…I looked up, half hoping to see the thing from my dream, but all I saw was a sky full of stars”. (M. Everett)

Sospeso tra il cielo e la terra, tra la voglia di abbandonare un tempo e uno spazio con cui un tormentato come lui non può che collidere, e la scelta di resistere al terrore che lo circonda, Eels, al secolo Mark Everett, è l’ultimo discendente di una stirpe di cantautori che, da Nick Drake a Daniel Johnston, passando per Beck, Lisa Germano, Smog e molti altri, non hanno mai temuto di dare sfogo alle proprie insicurezze e di raccontare la loro realtà di perdenti.

Composto in seguito alla morte della madre e della sorella, 'Electro-Shock Blues' è di fatto un concept sul concetto di perdita, di assenza, e sulle sconcertanti sorprese che quella perfida e sghignazzante nemica che è la vita spesso ci riserva; in un sound che coniuga il folk alla sperimentazione più sfrenata, intriso di angoscia e nervosismo, Eels riassume e sublima i conseguimenti di un’intera generazione di losers.
Il suo è uno stile di contrasti appassionanti, che riceve l’acqua della vita dall’accostamento tra le parole dure e corrucciate, di chi non vedrà mai asciugarsi la sorgente del proprio dolore, e i ritmi spesso gioviali, nonché dalle melodie elementari e innocenti e da quel suo modo di canticchiare umilmente neutro e dimesso.

L’introduttiva “Elizabeth On The Bathroom floor” è l’agghiacciante resoconto di un’anima smarrita che cammina sull’orlo della depressione, fino a precipitare nel vuoto (“My name’s Elizabeth, my life is piss and shit”). Un ritmo vagamente funky smuove ulteriormente il terrificante realismo di “Going To Your Funeral” (“…and feeling I could scream”), mentre una tensione spasmodica, suggerita da un arrangiamento esangue e dissonante, impedisce di canticchiare tranquillamente il pur orecchiabile ritornello di “Cancer For The Cure” (“The kids are digging up a brand new hole/ where to put the deadbeat mom”).
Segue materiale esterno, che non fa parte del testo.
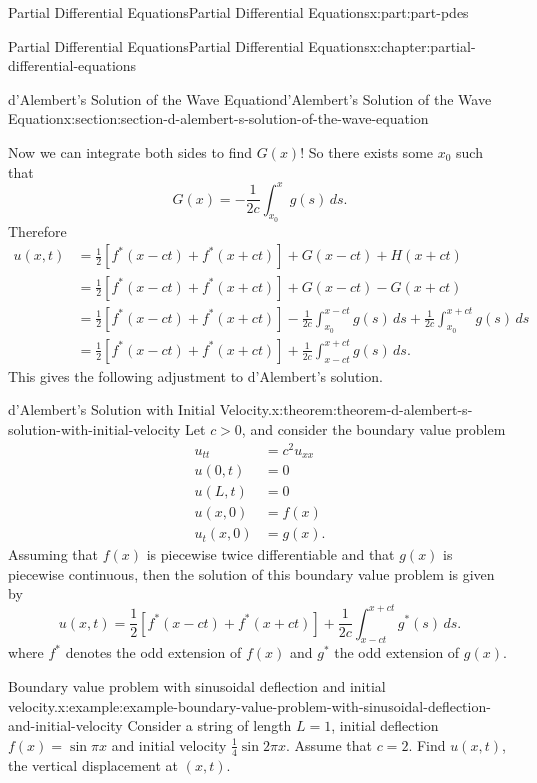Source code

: \documentclass[twoside,10pt,]{book}
\numberwithin{equation}{part}
\newcommand{\gt}{>}
\newcommand{\amp}{&}
\begin{document}
\begin{partptx}{Partial Differential Equations}{}{Partial Differential Equations}{}{}{x:part:part-pdes}
\begin{chapterptx}{Partial Differential Equations}{}{Partial Differential Equations}{}{}{x:chapter:partial-differential-equations}
\begin{sectionptx}{d'Alembert's Solution of the Wave Equation}{}{d'Alembert's Solution of the Wave Equation}{}{}{x:section:section-d-alembert-s-solution-of-the-wave-equation}
%
\par
Now we can integrate both sides to find \(G(x)\)! So there exists some \(x_{0}\) such that%
\begin{equation*}
G(x) = -\frac{1}{2c}\int_{x_{0}}^{x}g(s)\,ds.
\end{equation*}
Therefore%
\begin{align*}
u(x,t) \amp = \frac{1}{2}[f^{*}(x-ct)+f^{*}(x+ct)] + G(x-ct) + H(x+ct) \\
\amp = \frac{1}{2}[f^{*}(x-ct)+f^{*}(x+ct)] + G(x-ct) - G(x+ct) \\
\amp = \frac{1}{2}[f^{*}(x-ct)+f^{*}(x+ct)] - \frac{1}{2c}\int_{x_{0}}^{x-ct}g(s)\,ds + \frac{1}{2c}\int_{x_{0}}^{x+ct}g(s)\,ds \\
\amp = \frac{1}{2}[f^{*}(x-ct)+f^{*}(x+ct)] + \frac{1}{2c}\int_{x-ct}^{x+ct}g(s)\,ds \text{.}
\end{align*}
This gives the following adjustment to d'Alembert's solution.%
\begin{theorem}{d'Alembert's Solution with Initial Velocity.}{}{x:theorem:theorem-d-alembert-s-solution-with-initial-velocity}%
%
Let \(c\gt0\), and consider the boundary value problem%
%
\begin{align*}
u_{tt} \amp = c^{2}u_{xx} \\
u(0,t) \amp = 0 \\
u(L,t) \amp = 0 \\
u(x,0) \amp = f(x) \\
u_{t}(x,0) \amp = g(x). 
\end{align*}
Assuming that \(f(x)\) is piecewise twice differentiable and that \(g(x)\) is piecewise continuous, then the solution of this boundary value problem is given by%
\begin{equation*}
u(x,t) = \frac{1}{2}[f^{*}(x-ct)+f^{*}(x+ct)] + \frac{1}{2c}\int_{x-ct}^{x+ct}g^{*}(s)\,ds.
\end{equation*}
where \(f^{*}\) denotes the odd extension of \(f(x)\) and \(g^{*}\) the odd extension of \(g(x)\).%
\end{theorem}
\begin{example}{Boundary value problem with sinusoidal deflection and initial velocity.}{x:example:example-boundary-value-problem-with-sinusoidal-deflection-and-initial-velocity}%
Consider a string of length \(L=1\), initial deflection \(f(x) = \sin\pi x\) and initial velocity \(\frac{1}{4}\sin2\pi x\). Assume that \(c = 2\). Find \(u(x,t)\), the vertical displacement at \((x,t)\).%
\par\smallskip%

\end{example}
\end{sectionptx}
\end{chapterptx}
\end{partptx}
\end{document}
Le disturbanti “Hospital food” e “The Medication Is Wearing Off” fanno pensare al sorriso beffardo di un folle che conosce una verità orribile, ma che nasconde ancora tra le mani un sogno che stenta a morire. La graziosa “3 Speed”, intonata nella più completa solitudine, esprime lo smarrimento di chi non sa trovare un senso alla propria pena (“Why won’t you just tell me what’s going on”), mentre la mesta ed esitante “Electro-Shock Blues” riflette lo sconcerto di chi è costretto a convivere col fantasma della propria follia. Quando si circonda di ombre, per intonare l’angelica melodia di “Dead Of Winter”, sembra di sentire il lamento di chi ha scelto di rinchiudersi per sempre nel suo guscio di dolore. Questi ultimi tre brani non sono poi tanto lontani dal folk più tradizionale, ma un’atmosfera ovattata e lugubre le trasporta miglia e miglia lontano da tanto pallido cantautorato odierno, incapace di dare voce alle turbe del cuore.

Eels si perde nel labirinto delle sue nevrosi: il ritornello pop di “Last Stop: This Town” non riesce ad infondere al disco quel po’ di vitalità in cui l’ascoltatore spera prima o poi di imbattersi. Semmai finisce per aumentarne lo spaesamento (“You’ re dead, but the world keeps spinning”). Cotanta tensione non può che confluire in un brano chiave come “Climbing up to the moon”, in cui il suo timbro disincantato intona una struggente lullaby che si culla in continue aperture melodiche, trasformando nel frattempo la sua tragedia in un dramma concreto e palpabile, privo di una soluzione davvero attuabile (“Got my foot on the ladder and I’ m climbing up to the moon” ).

Chiude il disco "P.S. You Rock My World”, sorprendentemente aperta alla speranza, e il messaggio è chiaro: il dolore non genera solo dolore, e da esso per quanto raccapricciante, si può e si deve sempre rinascere (“Maybe it’s time to live”). Ma dopo tante piccole e grandi ferite, è impossibile una vera e propria catarsi.